Saturday, October 26, 2013

Writers Write for Oct 26

Added 1050 words to my crime thriller novel, realizing I hadn't finished a chapter that I'd started earlier. So now Part 1 is done, Part 2 is done, Parts 3 and 4 are partway done. Then the POVs come together in Part 5 (only mapped out so far). This project is my keystone project and I've let it sit idle! Don't know what's the matter with me, but I'm gonna attack it soon. Really. Truly. Eat my dust, Lazybutt (yeah, I'm lookin' at you in the mirror). Er, sorry about that interruption of self-talk. Now back to our regularly scheduled program.

Also added about 150 words to some revisions to a horror story a friend of mine and I are writing. Crazy thing, as I read through it this time...I realized that we're actually almost done with the short novella. It'll clock in at about 13k words, so only need about 2 & 1/2 chapters to wrap it up. So that's groovy.

Then another project is about 1500 words from conclusion, a light steampunk MG/YA adventure that another friend and I are writing. We have a friend working on the cover and the mock up looks sweet. As soon as we settle on the final version (and have our ducks in a row), I'll let you take a look.

New words today: 1200
So far this month: 19,500

Now for two more bullet points on reasons to give this writing thing up:
  • You think that writing will make you rich. 
  • You believe that once you sell a book, it's a cakewalk from then on. 
Okay, here's where it gets hard. Konrath's point is that if you're in this gig to make it big, then get another job because the odds are against you. That's true for everything, though, right? Getting it done is hard and for some it won't happen. (That's why people are upset about the 1%'ers, btw. The ones who made it remind us that we didn't. Which is misplaced envy when it comes down to it. We're not mad at the 1%'ers, we're mad that we're lazybutts.) Okay, back to the regularly scheduled program. Again.

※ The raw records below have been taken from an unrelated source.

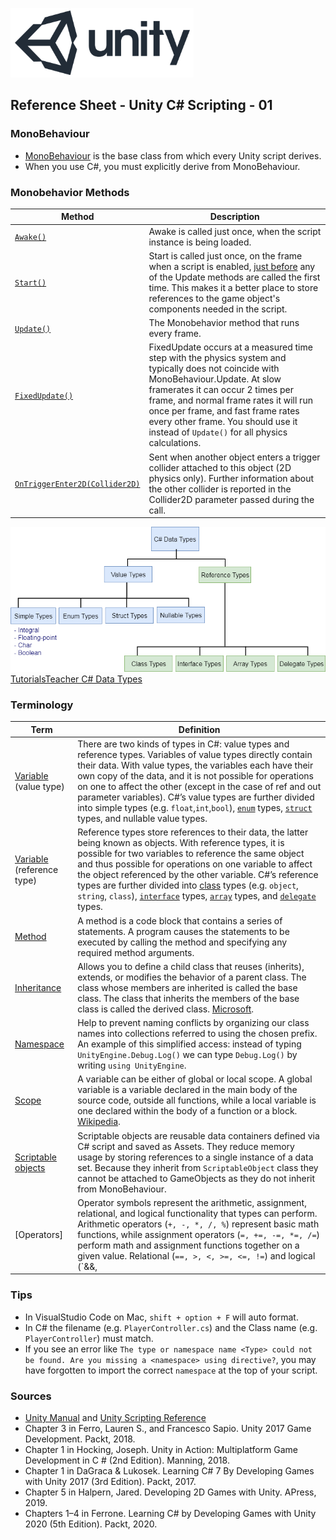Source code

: 

![unity logo](images/unity-logo-293w.png)

## Reference Sheet - Unity C# Scripting - 01


### MonoBehaviour

* [MonoBehaviour](https://docs.unity3d.com/ScriptReference/MonoBehaviour.html) is the base class from which every Unity script derives. 
* When you use C#, you must explicitly derive from MonoBehaviour.


### Monobehavior Methods

Method | Description
--- | ---
[`Awake()`](https://docs.unity3d.com/ScriptReference/MonoBehaviour.Awake.html) | Awake is called just once, when the script instance is being loaded.
[`Start()`](https://docs.unity3d.com/ScriptReference/MonoBehaviour.Start.html) | Start is called just once, on the frame when a script is enabled, [just before](https://docs.unity3d.com/Manual/ExecutionOrder.html) any of the Update methods are called the first time. This makes it a better place to store references to the game object's components needed in the script.
[`Update()`](https://docs.unity3d.com/ScriptReference/MonoBehaviour.Update.html) | The Monobehavior method that runs every frame. 
[`FixedUpdate()`](https://docs.unity3d.com/ScriptReference/MonoBehaviour.FixedUpdate.html) | FixedUpdate occurs at a measured time step with the physics system and typically does not coincide with MonoBehaviour.Update. At slow framerates it can occur 2 times per frame, and normal frame rates it will run once per frame, and fast frame rates every other frame. You should use it instead of `Update()` for all physics calculations. 
[`OnTriggerEnter2D(Collider2D)`](https://docs.unity3d.com/ScriptReference/MonoBehaviour.OnTriggerEnter2D.html) | Sent when another object enters a trigger collider attached to this object (2D physics only). Further information about the other collider is reported in the Collider2D parameter passed during the call.


![data types](images/datatypes.png)<br>
[TutorialsTeacher C# Data Types](https://www.tutorialsteacher.com/csharp/csharp-data-types)

### Terminology

Term | Definition
--- | ---
[Variable](https://docs.microsoft.com/en-us/dotnet/csharp/tour-of-csharp/types-and-variables) (value type) | There are two kinds of types in C#: value types and reference types. Variables of value types directly contain their data. With value types, the variables each have their own copy of the data, and it is not possible for operations on one to affect the other (except in the case of ref and out parameter variables). C#’s value types are further divided into simple types (e.g. `float`,`int`,`bool`), [`enum`](https://docs.microsoft.com/en-us/dotnet/csharp/tour-of-csharp/enums) types, [`struct`](https://docs.microsoft.com/en-us/dotnet/csharp/tour-of-csharp/structs) types, and nullable value types. 
[Variable](https://docs.microsoft.com/en-us/dotnet/csharp/tour-of-csharp/types-and-variables) (reference type) | Reference types store references to their data, the latter being known as objects. With reference types, it is possible for two variables to reference the same object and thus possible for operations on one variable to affect the object referenced by the other variable. C#’s reference types are further divided into [class](https://docs.microsoft.com/en-us/dotnet/csharp/tour-of-csharp/classes-and-objects) types (e.g. `object`, `string`, `class`), [`interface`](https://docs.microsoft.com/en-us/dotnet/csharp/tour-of-csharp/interfaces) types, [`array`](https://docs.microsoft.com/en-us/dotnet/csharp/tour-of-csharp/arrays) types, and [`delegate`](https://docs.microsoft.com/en-us/dotnet/csharp/tour-of-csharp/delegates) types.
[Method](https://docs.microsoft.com/en-us/dotnet/csharp/programming-guide/classes-and-structs/methods) | A method is a code block that contains a series of statements. A program causes the statements to be executed by calling the method and specifying any required method arguments. 
[Inheritance](https://unity3d.com/learn/tutorials/topics/scripting/inheritance) | Allows you to define a child class that reuses (inherits), extends, or modifies the behavior of a parent class. The class whose members are inherited is called the base class. The class that inherits the members of the base class is called the derived class. [Microsoft](https://docs.microsoft.com/en-us/dotnet/csharp/tutorials/inheritance).
[Namespace](https://docs.unity3d.com/Manual/Namespaces.html) | Help to prevent naming conflicts by organizing our class names into collections referred to using the chosen prefix. An example of this simplified access: instead of typing `UnityEngine.Debug.Log()` we can type `Debug.Log()` by writing `using UnityEngine`.
[Scope](https://unity3d.com/learn/tutorials/topics/scripting/scope-and-access-modifiers) | A variable can be either of global or local scope. A global variable is a variable declared in the main body of the source code, outside all functions, while a local variable is one declared within the body of a function or a block. [Wikipedia](https://en.wikipedia.org/wiki/Scope_(computer_science)).
[Scriptable objects](https://unity3d.com/learn/tutorials/modules/beginner/live-training-archive/scriptable-objects) | Scriptable objects are reusable data containers defined via C# script and saved as Assets. They reduce memory usage by storing references to a single instance of a data set. Because they inherit from `ScriptableObject` class they cannot be attached to GameObjects as they do not inherit from MonoBehaviour.
[Operators] | Operator symbols represent the arithmetic, assignment, relational, and logical functionality that types can perform. Arithmetic operators (`+, -, *, /, %`) represent basic math functions, while assignment operators (`=, +=, -=, *=, /=`) perform math and assignment functions together on a given value. Relational (`==, >, <, >=, <=, !=`) and logical (`&&, ||, !`) operators evaluate conditions between multiple values, such as greater than, less than, and equal to. [Read more about C# operators](https://www.tutlane.com/tutorial/csharp/csharp-operators-arithmetic-relational-logical-assignment-precedence).




### Tips

* In VisualStudio Code on Mac, `shift + option + F` will auto format.
* In C# the filename (e.g. `PlayerController.cs`) and the Class name (e.g. `PlayerController`) must match.
* If you see an error like `The type or namespace name <Type> could not be found. Are you missing a <namespace> using directive?`, you may have forgotten to import the correct `namespace` at the top of your script.


### Sources
* [Unity Manual](https://docs.unity3d.com/Manual/index.html) and [Unity Scripting Reference](https://docs.unity3d.com/ScriptReference/index.html)
* Chapter 3 in Ferro, Lauren S., and Francesco Sapio. Unity 2017 Game Development. Packt, 2018.
* Chapter 1 in Hocking, Joseph. Unity in Action: Multiplatform Game Development in C # (2nd Edition). Manning, 2018.
* Chapter 1 in DaGraca & Lukosek. Learning C# 7 By Developing Games with Unity 2017 (3rd Edition). Packt, 2017.
* Chapter 5 in Halpern, Jared. Developing 2D Games with Unity. APress, 2019.
* Chapters 1–4 in Ferrone. Learning C# by Developing Games with Unity 2020 (5th Edition). Packt, 2020.



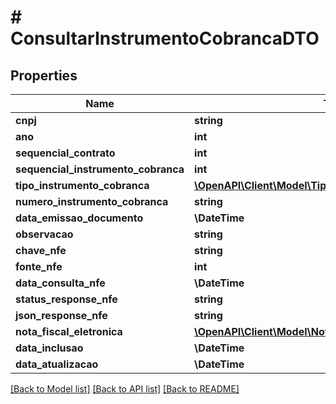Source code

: # # ConsultarInstrumentoCobrancaDTO

## Properties

Name | Type | Description | Notes
------------ | ------------- | ------------- | -------------
**cnpj** | **string** |  | [optional]
**ano** | **int** |  | [optional]
**sequencial_contrato** | **int** |  | [optional]
**sequencial_instrumento_cobranca** | **int** |  | [optional]
**tipo_instrumento_cobranca** | [**\OpenAPI\Client\Model\TipoInstrumentoCobrancaDTO**](TipoInstrumentoCobrancaDTO.md) |  | [optional]
**numero_instrumento_cobranca** | **string** |  | [optional]
**data_emissao_documento** | **\DateTime** |  | [optional]
**observacao** | **string** |  | [optional]
**chave_nfe** | **string** |  | [optional]
**fonte_nfe** | **int** |  | [optional]
**data_consulta_nfe** | **\DateTime** |  | [optional]
**status_response_nfe** | **string** |  | [optional]
**json_response_nfe** | **string** |  | [optional]
**nota_fiscal_eletronica** | [**\OpenAPI\Client\Model\NotaFiscalEletronicaConsultaDTO**](NotaFiscalEletronicaConsultaDTO.md) |  | [optional]
**data_inclusao** | **\DateTime** |  | [optional]
**data_atualizacao** | **\DateTime** |  | [optional]

[[Back to Model list]](../../README.md#models) [[Back to API list]](../../README.md#endpoints) [[Back to README]](../../README.md)
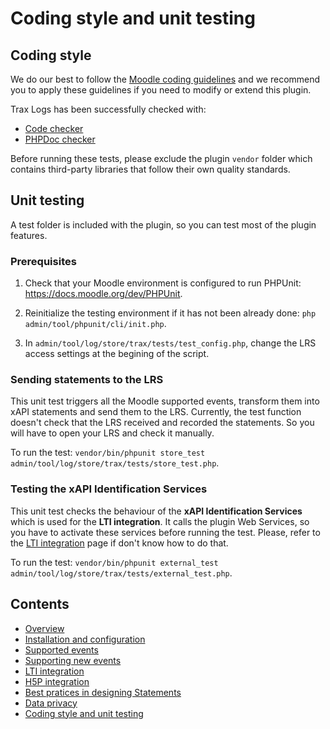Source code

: # Coding style and unit testing

## Coding style

We do our best to follow the [Moodle coding guidelines](https://docs.moodle.org/dev/Coding_style) and we recommend you to apply these guidelines if you need to modify or extend this plugin.

Trax Logs has been successfully checked with:
- [Code checker](http://moodle.org/plugins/view.php?plugin=local_codechecker)
- [PHPDoc checker](https://github.com/marinaglancy/moodle-local_moodlecheck)

Before running these tests, please exclude the plugin `vendor` folder which contains third-party libraries that follow their own quality standards.


## Unit testing

A test folder is included with the plugin, so you can test most of the plugin features.


### Prerequisites

1. Check that your Moodle environment is configured to run PHPUnit: https://docs.moodle.org/dev/PHPUnit.

2. Reinitialize the testing environment if it has not been already done: `php admin/tool/phpunit/cli/init.php`.

3. In `admin/tool/log/store/trax/tests/test_config.php`, change the LRS access settings at the begining of the script.


### Sending statements to the LRS

This unit test triggers all the Moodle supported events, transform them into xAPI statements and send them to the LRS.
Currently, the test function doesn't check that the LRS received and recorded the statements.
So you will have to open your LRS and check it manually.

To run the test: `vendor/bin/phpunit store_test admin/tool/log/store/trax/tests/store_test.php`.


### Testing the xAPI Identification Services

This unit test checks the behaviour of the **xAPI Identification Services** which is used for the **LTI integration**.
It calls the plugin Web Services, so you have to activate these services before running the test.
Please, refer to the [LTI integration](lti.md) page if don't know how to do that.

To run the test: `vendor/bin/phpunit external_test admin/tool/log/store/trax/tests/external_test.php`.



## Contents

* [Overview](../README.md)
* [Installation and configuration](install.md)
* [Supported events](events.md)
* [Supporting new events](extend.md)
* [LTI integration](lti.md)
* [H5P integration](h5p.md)
* [Best pratices in designing Statements](best-practices.md)
* [Data privacy](privacy.md)
* [Coding style and unit testing](test.md)
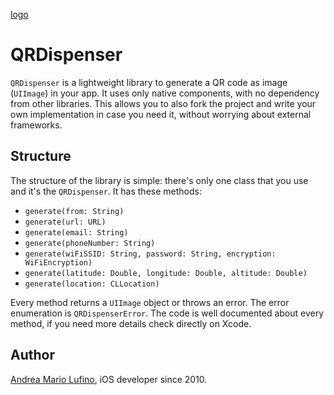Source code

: [logo](qrcode_small.png)

# QRDispenser

`QRDispenser` is a lightweight library to generate a QR code as image (`UIImage`) in your app. It uses only native components, with no dependency from other libraries. This allows you to also fork the project and write your own implementation in case you need it, without worrying about external frameworks.

## Structure

The structure of the library is simple: there's only one class that you use and it's the `QRDispenser`. It has these methods:

- `generate(from: String)`
- `generate(url: URL)`
- `generate(email: String)`
- `generate(phoneNumber: String)`
- `generate(wiFiSSID: String, password: String, encryption: WiFiEncryption)`
- `generate(latitude: Double, longitude: Double, altitude: Double)`
- `generate(location: CLLocation)`

Every method returns a `UIImage` object or throws an error. The error enumeration is `QRDispenserError`. The code is well documented about every method, if you need more details check directly on Xcode.

## Author

[Andrea Mario Lufino](andrealufino.com), iOS developer since 2010.
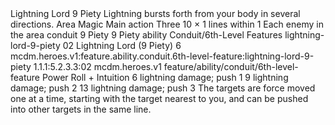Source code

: <ability>
  <name>Lightning Lord</name>
  <cost>9 Piety</cost>
  <flavor>Lightning bursts forth from your body in several directions.</flavor>
  <keywords>
    <keyword>Area</keyword>
    <keyword>Magic</keyword>
  </keywords>
  <type>Main action</type>
  <distance>Three 10 × 1 lines within 1</distance>
  <target>Each enemy in the area</target>
  <metadata>
    <class>conduit</class>
    <cost>9 Piety</cost>
    <cost_amount>9</cost_amount>
    <cost_resource>Piety</cost_resource>
    <feature_type>ability</feature_type>
    <file_dpath>Conduit/6th-Level Features</file_dpath>
    <item_id>lightning-lord-9-piety</item_id>
    <item_index>02</item_index>
    <item_name>Lightning Lord (9 Piety)</item_name>
    <level>6</level>
    <scc>mcdm.heroes.v1:feature.ability.conduit.6th-level-feature:lightning-lord-9-piety</scc>
    <scdc>1.1.1:5.2.3.3:02</scdc>
    <source>mcdm.heroes.v1</source>
    <type>feature/ability/conduit/6th-level-feature</type>
  </metadata>
  <effects>
    <effect type="roll">
      <roll>Power Roll + Intuition</roll>
      <t1>6 lightning damage; push 1</t1>
      <t2>9 lightning damage; push 2</t2>
      <t3>13 lightning damage; push 3</t3>
    </effect>
    <effect type="mundane">The targets are force moved one at a time, starting with the target nearest to you, and can be pushed into other targets in the same line.</effect>
  </effects>
</ability>
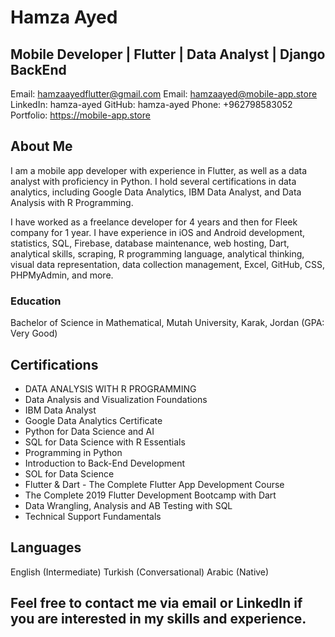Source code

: # Hamza Ayed
## Mobile Developer | Flutter | Data Analyst | Django BackEnd
Email: hamzaayedflutter@gmail.com
Email: hamzaayed@mobile-app.store
LinkedIn: hamza-ayed
GitHub: hamza-ayed
Phone: +962798583052
Portfolio: https://mobile-app.store
## About Me
I am a mobile app developer with experience in Flutter, as well as a data analyst with proficiency in Python. I hold several certifications in data analytics, including Google Data Analytics, IBM Data Analyst, and Data Analysis with R Programming.

I have worked as a freelance developer for 4 years and then for Fleek company for 1 year. I have experience in iOS and Android development, statistics, SQL, Firebase, database maintenance, web hosting, Dart, analytical skills, scraping, R programming language, analytical thinking, visual data representation, data collection management, Excel, GitHub, CSS, PHPMyAdmin, and more.

### Education
Bachelor of Science in Mathematical, Mutah University, Karak, Jordan (GPA: Very Good)
## Certifications
- DATA ANALYSIS WITH R PROGRAMMING
- Data Analysis and Visualization Foundations
- IBM Data Analyst
- Google Data Analytics Certificate
- Python for Data Science and AI
- SQL for Data Science with R Essentials
- Programming in Python
- Introduction to Back-End Development
- SOL for Data Science
- Flutter & Dart - The Complete Flutter App Development Course
- The Complete 2019 Flutter Development Bootcamp with Dart
- Data Wrangling, Analysis and AB Testing with SQL
- Technical Support Fundamentals
## Languages
English (Intermediate)
Turkish (Conversational)
Arabic (Native)
## Feel free to contact me via email or LinkedIn if you are interested in my skills and experience.
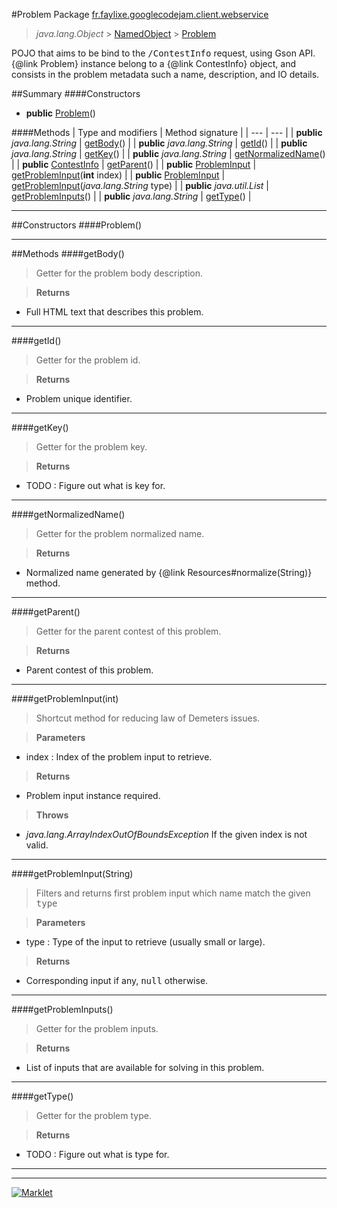 #Problem
Package [fr.faylixe.googlecodejam.client.webservice](README.md)<br>

> *java.lang.Object* > [NamedObject](common/NamedObject.md) > [Problem](Problem.md)

<p>POJO that aims to be bind to the <tt>/ContestInfo</tt>
 request, using Gson API. {@link Problem} instance belong
 to a {@link ContestInfo} object, and consists in the problem
 metadata such a name, description, and IO details.</p>

##Summary
####Constructors
* **public** [Problem](#problem)()

####Methods
| Type and modifiers | Method signature |
| --- | --- |
| **public** *java.lang.String* | [getBody](#getbody)() |
| **public** *java.lang.String* | [getId](#getid)() |
| **public** *java.lang.String* | [getKey](#getkey)() |
| **public** *java.lang.String* | [getNormalizedName](#getnormalizedname)() |
| **public** [ContestInfo](ContestInfo.md) | [getParent](#getparent)() |
| **public** [ProblemInput](ProblemInput.md) | [getProblemInput](#getprobleminputint)(**int** index) |
| **public** [ProblemInput](ProblemInput.md) | [getProblemInput](#getprobleminputstring)(*java.lang.String* type) |
| **public** *java.util.List* | [getProblemInputs](#getprobleminputs)() |
| **public** *java.lang.String* | [getType](#gettype)() |

---


##Constructors
####Problem()
> 


---


##Methods
####getBody()
> Getter for the problem body description.

> **Returns**
* Full HTML text that describes this problem.


---

####getId()
> Getter for the problem id.

> **Returns**
* Problem unique identifier.


---

####getKey()
> Getter for the problem key.

> **Returns**
* TODO : Figure out what is key for.


---

####getNormalizedName()
> Getter for the problem normalized name.

> **Returns**
* Normalized name generated by {@link Resources#normalize(String)} method.


---

####getParent()
> Getter for the parent contest of this problem.

> **Returns**
* Parent contest of this problem.


---

####getProblemInput(int)
> Shortcut method for reducing law of Demeters issues.

> **Parameters**
* index : Index of the problem input to retrieve.

> **Returns**
* Problem input instance required.

> **Throws**
* *java.lang.ArrayIndexOutOfBoundsException* If the given index is not valid.


---

####getProblemInput(String)
> Filters and returns first problem input which name
 match the given <tt>type</tt>

> **Parameters**
* type : Type of the input to retrieve (usually small or large).

> **Returns**
* Corresponding input if any, <tt>null</tt> otherwise.


---

####getProblemInputs()
> Getter for the problem inputs.

> **Returns**
* List of inputs that are available for solving in this problem.


---

####getType()
> Getter for the problem type.

> **Returns**
* TODO : Figure out what is type for.


---

---

[![Marklet](https://img.shields.io/badge/Generated%20by-Marklet-green.svg)](https://github.com/Faylixe/marklet)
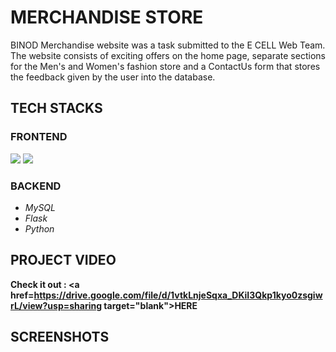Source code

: # MERCHANDISE STORE
BINOD Merchandise website was a task submitted to the E CELL Web Team. The website consists of exciting offers on the home page, separate sections for the Men's and Women's fashion store and a ContactUs form that stores the feedback given by the user into the database. 
## TECH STACKS
### FRONTEND
  <img src="https://img.shields.io/badge/html5%20-%23E34F26.svg?&style=for-the-badge&logo=html5&logoColor=white"/>
  <img src="https://img.shields.io/badge/css3%20-%231572B6.svg?&style=for-the-badge&logo=css3&logoColor=white"/>

### BACKEND

* *MySQL*
* *Flask*
* *Python*

## PROJECT VIDEO

<b>Check it out : <a href=https://drive.google.com/file/d/1vtkLnjeSqxa_DKiI3Qkp1kyo0zsgiwrL/view?usp=sharing target="blank">HERE</a></b> 

## SCREENSHOTS
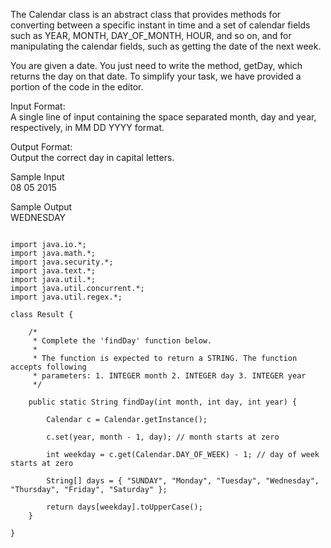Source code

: The Calendar class is an abstract class that provides methods for converting
between a specific instant in time and a set of calendar fields such as YEAR,
MONTH, DAY_OF_MONTH, HOUR, and so on, and for manipulating the calendar
fields, such as getting the date of the next week.

You are given a date. You just need to write the method, getDay, which
returns the day on that date. To simplify your task, we have provided a
portion of the code in the editor.

Input Format:  
A single line of input containing the space separated month, day and year,
respectively, in MM DD YYYY format.

Output Format:  
Output the correct day in capital letters.

Sample Input  
08 05 2015

Sample Output  
WEDNESDAY

<pre><code>
import java.io.*;
import java.math.*;
import java.security.*;
import java.text.*;
import java.util.*;
import java.util.concurrent.*;
import java.util.regex.*;

class Result {

    /*
     * Complete the 'findDay' function below.
     *
     * The function is expected to return a STRING. The function accepts following
     * parameters: 1. INTEGER month 2. INTEGER day 3. INTEGER year
     */

    public static String findDay(int month, int day, int year) {

        Calendar c = Calendar.getInstance();

        c.set(year, month - 1, day); // month starts at zero

        int weekday = c.get(Calendar.DAY_OF_WEEK) - 1; // day of week starts at zero

        String[] days = { "SUNDAY", "Monday", "Tuesday", "Wednesday", "Thursday", "Friday", "Saturday" };

        return days[weekday].toUpperCase();
    }

}
</code></pre>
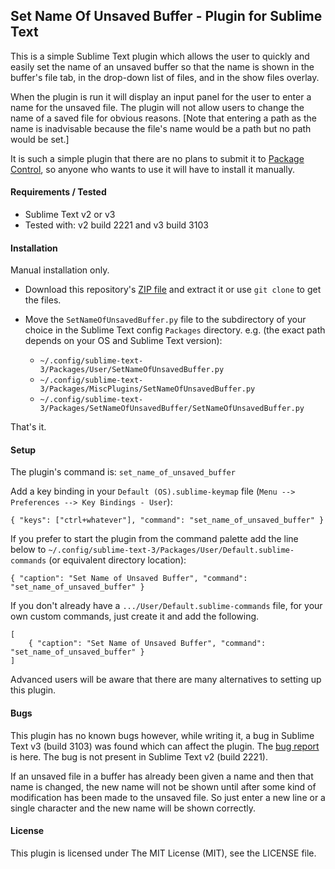 
## Set Name Of Unsaved Buffer - Plugin for Sublime Text

This is a simple Sublime Text plugin which allows the user to quickly and easily set the name of an unsaved buffer so that the name is shown in the buffer's file tab, in the drop-down list of files, and in the show files overlay.

When the plugin is run it will display an input panel for the user to enter a name for the unsaved file. The plugin will not allow users to change the name of a saved file for obvious reasons. [Note that entering a path as the name is inadvisable because the file's name would be a path but no path would be set.]

It is such a simple plugin that there are no plans to submit it to [Package Control](http://packagecontrol.io), so anyone who wants to use it will have to install it manually.

#### Requirements / Tested

- Sublime Text v2 or v3
- Tested with: v2 build 2221 and v3 build 3103

#### Installation

Manual installation only.

- Download this repository's [ZIP file](https://github.com/mattst/sublime-set-name-of-unsaved-buffer/archive/master.zip) and extract it or use `git clone` to get the files.

- Move the `SetNameOfUnsavedBuffer.py` file to the subdirectory of your choice in the Sublime Text config `Packages` directory. e.g. (the exact path depends on your OS and Sublime Text version):
  - `~/.config/sublime-text-3/Packages/User/SetNameOfUnsavedBuffer.py`
  - `~/.config/sublime-text-3/Packages/MiscPlugins/SetNameOfUnsavedBuffer.py`
  - `~/.config/sublime-text-3/Packages/SetNameOfUnsavedBuffer/SetNameOfUnsavedBuffer.py`

That's it.

#### Setup

The plugin's command is: `set_name_of_unsaved_buffer`

Add a key binding in your `Default (OS).sublime-keymap` file (`Menu --> Preferences --> Key Bindings - User`):

    { "keys": ["ctrl+whatever"], "command": "set_name_of_unsaved_buffer" }

If you prefer to start the plugin from the command palette add the line below to `~/.config/sublime-text-3/Packages/User/Default.sublime-commands` (or equivalent directory location):

    { "caption": "Set Name of Unsaved Buffer", "command": "set_name_of_unsaved_buffer" }

If you don't already have a `.../User/Default.sublime-commands` file, for your own custom commands, just create it and add the following.

    [
        { "caption": "Set Name of Unsaved Buffer", "command": "set_name_of_unsaved_buffer" }
    ]

Advanced users will be aware that there are many alternatives to setting up this plugin.

#### Bugs

This plugin has no known bugs however, while writing it, a bug in Sublime Text v3 (build 3103) was found which can affect the plugin. The [bug report](https://github.com/SublimeTextIssues/Core/issues/1180) is here. The bug is not present in Sublime Text v2 (build 2221).

If an unsaved file in a buffer has already been given a name and then that name is changed, the new name will not be shown until after some kind of modification has been made to the unsaved file. So just enter a new line or a single character and the new name will be shown correctly.

#### License

This plugin is licensed under The MIT License (MIT), see the LICENSE file.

I don't have an issue with the second bullet point. I don't believe it's going to be a cakewalk. But I'm still committed to writing in order to get rich - that is, make a living while generating long-term income streams. This is why anyone starts a job or career. That fact alone doesn't disqualify you from pursuing your dreams. It's the lottery mindset that has to go. If you think writing is a ticket to instant wealth, give up writing and do something else. Since I don't believe that, I'm safe...for now.

Any thoughts on what could make you quit writing?